Bob Blackman: Ministers must not yield to Iran’s blackmail in their struggle to get Nazanin back home
Oil, gas, weapons, and kidnapping. These seem to constitute the most lucrative parts of the Iranian economy – with the latter potentially surging further quite soon if a “ransom” for Nazanin Zaghari Ratcliffe is paid.
Nazanin is a dual citizen mother whose British daughter was taken from her when she was arrested by the Islamic Revolutionary Guard Corps (IRGC) in the airport in Tehran and sentenced to years in prison. Her husband back in the UK has campaigned desperately for her release.
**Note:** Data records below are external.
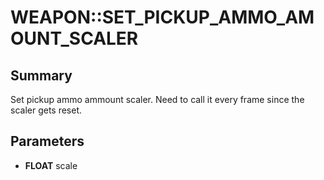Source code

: # WEAPON::SET_PICKUP_AMMO_AMOUNT_SCALER

## Summary
Set pickup ammo ammount scaler. Need to call it every frame since the scaler gets reset.

## Parameters
* **FLOAT** scale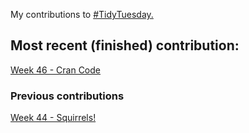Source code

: My contributions to [#TidyTuesday.](https://github.com/rfordatascience/tidytuesday)

## Most recent (finished) contribution:
[Week 46 - Cran Code](https://github.com/ekholme/TidyTuesday/tree/master/46%20-%20cran%20code)

### Previous contributions
[Week 44 - Squirrels!](https://github.com/ekholme/TidyTuesday/tree/master/44%20-%20squirrels)


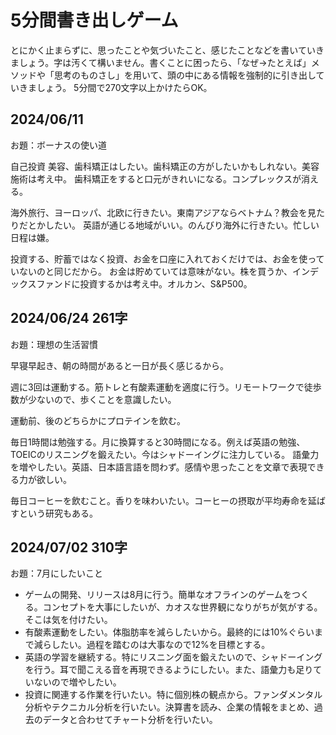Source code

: # 5分間書き出しゲーム
とにかく止まらずに、思ったことや気づいたこと、感じたことなどを書いていきましょう。字は汚くて構いません。書くことに困ったら、「なぜ→たとえば」メソッドや「思考のものさし」を用いて、頭の中にある情報を強制的に引き出していきましょう。
5分間で270文字以上かけたらOK。


## 2024/06/11
お題：ボーナスの使い道

自己投資
美容、歯科矯正はしたい。歯科矯正の方がしたいかもしれない。美容施術は考え中。
歯科矯正をすると口元がきれいになる。コンプレックスが消える。

海外旅行、ヨーロッパ、北欧に行きたい。東南アジアならベトナム？教会を見たりだとかしたい。
英語が通じる地域がいい。のんびり海外に行きたい。忙しい日程は嫌。

投資する、貯蓄ではなく投資、お金を口座に入れておくだけでは、お金を使っていないのと同じだから。
お金は貯めていては意味がない。株を買うか、インデックスファンドに投資するかは考え中。オルカン、S&P500。

## 2024/06/24 261字
お題：理想の生活習慣

早寝早起き、朝の時間があると一日が長く感じるから。

週に3回は運動する。筋トレと有酸素運動を適度に行う。リモートワークで徒歩数が少ないので、歩くことを意識したい。

運動前、後のどちらかにプロテインを飲む。

毎日1時間は勉強する。月に換算すると30時間になる。例えば英語の勉強、TOEICのリスニングを鍛えたい。今はシャドーイングに注力している。
語彙力を増やしたい。英語、日本語言語を問わず。感情や思ったことを文章で表現できる力が欲しい。

毎日コーヒーを飲むこと。香りを味わいたい。コーヒーの摂取が平均寿命を延ばすという研究もある。

## 2024/07/02 310字
お題：7月にしたいこと

* ゲームの開発、リリースは8月に行う。簡単なオフラインのゲームをつくる。コンセプトを大事にしたいが、カオスな世界観になりがちが気がする。そこは気を付けたい。
* 有酸素運動をしたい。体脂肪率を減らしたいから。最終的には10%ぐらいまで減らしたい。過程を踏むのは大事なので12%を目標とする。
* 英語の学習を継続する。特にリスニング面を鍛えたいので、シャドーイングを行う。耳で聞こえる音を再現できるようにしたい。また、語彙力も足りていないので増やしたい。
* 投資に関連する作業を行いたい。特に個別株の観点から。ファンダメンタル分析やテクニカル分析を行いたい。決算書を読み、企業の情報をまとめ、過去のデータと合わせてチャート分析を行いたい。


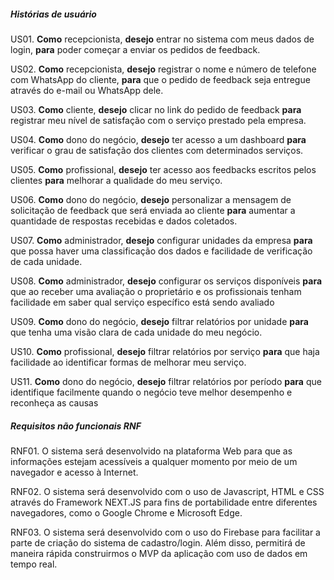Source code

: ##### Histórias de usuário

US01. **Como** recepcionista, **desejo** entrar no sistema com meus dados de login, **para** poder começar a enviar os pedidos de feedback.

US02. **Como** recepcionista, **desejo** registrar o nome e número de telefone com WhatsApp do cliente, **para** que o pedido de feedback seja entregue através do e-mail ou WhatsApp dele.

US03. **Como** cliente, **desejo** clicar no link do pedido de feedback **para** registrar meu nível de satisfação com o serviço prestado pela empresa.

US04. **Como** dono do negócio, **desejo** ter acesso a um dashboard **para** verificar o grau de satisfação dos clientes com determinados serviços.

US05. **Como** profissional, **desejo** ter acesso aos feedbacks escritos pelos clientes **para** melhorar a qualidade do meu serviço. 

US06. **Como** dono do negócio, **desejo** personalizar a mensagem de solicitação de feedback que será enviada ao cliente **para** aumentar a quantidade de respostas recebidas e dados coletados.

US07. **Como** administrador, **desejo** configurar unidades da empresa **para** que possa haver uma classificação dos dados e facilidade de verificação de cada unidade.

US08. **Como** administrador, **desejo** configurar os serviços disponíveis **para** que ao receber uma avaliação o proprietário e os profissionais tenham facilidade em saber qual serviço específico está sendo avaliado

US09. **Como** dono do negócio, **desejo** filtrar relatórios por unidade **para** que tenha uma visão clara de cada unidade do meu negócio.

US10. **Como** profissional, **desejo** filtrar relatórios por serviço **para** que haja facilidade ao identificar formas de melhorar meu serviço.

US11. **Como** dono do negócio, **desejo** filtrar relatórios por período **para** que identifique facilmente quando o negócio teve melhor desempenho e reconheça as causas 

##### Requisitos não funcionais RNF 

RNF01. O sistema será desenvolvido na plataforma Web para que as informações estejam acessíveis a qualquer momento por meio de um navegador e acesso à Internet. 

RNF02. O sistema será desenvolvido com o uso de Javascript, HTML e CSS através do Framework NEXT.JS para fins de portabilidade entre diferentes navegadores, como o Google Chrome e Microsoft Edge. 

RNF03. O sistema será desenvolvido com o uso do Firebase para facilitar a parte de criação do sistema de cadastro/login. Além disso, permitirá de maneira rápida construirmos o MVP da aplicação com uso de dados em tempo real.
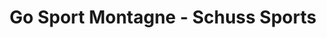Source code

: ---
title: "Go Sport Montagne - Schuss Sports"
url: /les-deux-alpes/go-sport-montagne-schuss-sports/
shop: sports
---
The charges against her? Well, they are extremely vague. In fact, they have never been presented in full details, but somehow involve spying. This does not just represent a flimsy case, or a grave injustice: it also represents a blatant attempt by the Iranian regime to take the British foreign policy hostage to extort concessions and dictate term.
The price tag that Tehran now has put on Nazanin’s release is over £300 million. Cash that the regime in Iran desperately wants and needs to develop weapons, support terrorism and militias that will harm countless more lives asides from Nazanin’s.
Nazanin deserves to be released and reunited with her family in the UK. Every minute she spends in prison is not just a minute of her life wasted, it is a minute away from a husband that loves her, a daughter that misses her while she continues to live without her mother, and it is weekends with friends and family that will never happen.
Meanwhile, Iran has just had the 64th UN resolution criticising its egregious human rights record passed against it. The prison Nazanin is locked in, the notorious Evin Prison, has seen incinerations for years that resulted in just those types of resolutions. This include the imprisonment of thousands of innocent Iranians who were part of the 30.000 political prisoners, majority of them activists of the People’s Mojahedon Organisation of Iran (PMOI/MEK), the principal Iranian opposition movement, executed in a matter of weeks in 1988. This behaviour is not new: it started just after the revolution when American hostages were imprisoned, and this is simply the latest chapter.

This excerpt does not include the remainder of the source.